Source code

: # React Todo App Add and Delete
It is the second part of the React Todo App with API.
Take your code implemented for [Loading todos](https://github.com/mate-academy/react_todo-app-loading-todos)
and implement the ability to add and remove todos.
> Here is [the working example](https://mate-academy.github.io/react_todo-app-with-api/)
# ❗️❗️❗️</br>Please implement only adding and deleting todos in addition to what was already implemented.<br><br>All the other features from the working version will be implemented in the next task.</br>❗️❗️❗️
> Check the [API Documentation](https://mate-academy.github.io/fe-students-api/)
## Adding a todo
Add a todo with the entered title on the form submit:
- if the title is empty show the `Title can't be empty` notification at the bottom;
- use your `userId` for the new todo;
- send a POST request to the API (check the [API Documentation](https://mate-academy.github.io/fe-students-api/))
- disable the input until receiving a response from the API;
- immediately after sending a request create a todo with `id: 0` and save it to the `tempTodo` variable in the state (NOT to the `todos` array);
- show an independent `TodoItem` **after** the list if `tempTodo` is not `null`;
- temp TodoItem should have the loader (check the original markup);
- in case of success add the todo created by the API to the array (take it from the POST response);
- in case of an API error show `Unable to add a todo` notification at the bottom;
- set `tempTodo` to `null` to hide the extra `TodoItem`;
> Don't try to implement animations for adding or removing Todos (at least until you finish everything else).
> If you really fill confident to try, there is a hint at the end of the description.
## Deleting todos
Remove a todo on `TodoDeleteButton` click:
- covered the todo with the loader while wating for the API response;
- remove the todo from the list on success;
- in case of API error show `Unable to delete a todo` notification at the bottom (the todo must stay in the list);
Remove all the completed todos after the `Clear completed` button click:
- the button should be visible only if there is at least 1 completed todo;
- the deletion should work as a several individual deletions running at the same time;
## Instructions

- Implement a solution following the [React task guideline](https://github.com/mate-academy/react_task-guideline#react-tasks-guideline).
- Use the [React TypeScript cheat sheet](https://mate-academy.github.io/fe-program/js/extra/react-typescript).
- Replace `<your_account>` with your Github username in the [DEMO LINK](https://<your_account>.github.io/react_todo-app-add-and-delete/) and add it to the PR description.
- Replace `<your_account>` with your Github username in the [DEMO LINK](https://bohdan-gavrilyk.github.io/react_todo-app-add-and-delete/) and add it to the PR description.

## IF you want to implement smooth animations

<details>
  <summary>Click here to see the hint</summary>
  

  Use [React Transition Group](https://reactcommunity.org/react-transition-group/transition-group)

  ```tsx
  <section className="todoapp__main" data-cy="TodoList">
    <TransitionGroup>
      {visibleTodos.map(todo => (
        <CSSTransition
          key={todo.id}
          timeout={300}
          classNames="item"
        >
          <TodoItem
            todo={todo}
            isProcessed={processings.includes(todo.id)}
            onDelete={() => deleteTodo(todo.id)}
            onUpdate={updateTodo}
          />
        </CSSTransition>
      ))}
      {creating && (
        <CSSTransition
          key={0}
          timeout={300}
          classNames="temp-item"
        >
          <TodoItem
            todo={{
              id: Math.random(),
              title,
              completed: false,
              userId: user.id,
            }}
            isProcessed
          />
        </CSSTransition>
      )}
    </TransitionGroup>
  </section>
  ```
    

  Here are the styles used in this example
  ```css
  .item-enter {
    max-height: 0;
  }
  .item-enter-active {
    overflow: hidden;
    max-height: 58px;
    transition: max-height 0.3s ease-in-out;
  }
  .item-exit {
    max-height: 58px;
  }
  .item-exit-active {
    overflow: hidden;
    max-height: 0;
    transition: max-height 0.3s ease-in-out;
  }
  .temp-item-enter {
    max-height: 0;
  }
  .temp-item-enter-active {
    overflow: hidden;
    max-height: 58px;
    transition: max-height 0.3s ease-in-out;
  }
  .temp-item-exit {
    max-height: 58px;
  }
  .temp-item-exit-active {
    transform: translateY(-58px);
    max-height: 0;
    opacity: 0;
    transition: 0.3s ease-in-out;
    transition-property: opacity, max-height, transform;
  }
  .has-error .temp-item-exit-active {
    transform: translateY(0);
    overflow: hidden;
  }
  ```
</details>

· · · · · · ·

__Task description__.
Filter the listing above for the string "transform" and copy every matching line.

__Reply__.
    transform: translateY(-58px);
    transition-property: opacity, max-height, transform;
    transform: translateY(0);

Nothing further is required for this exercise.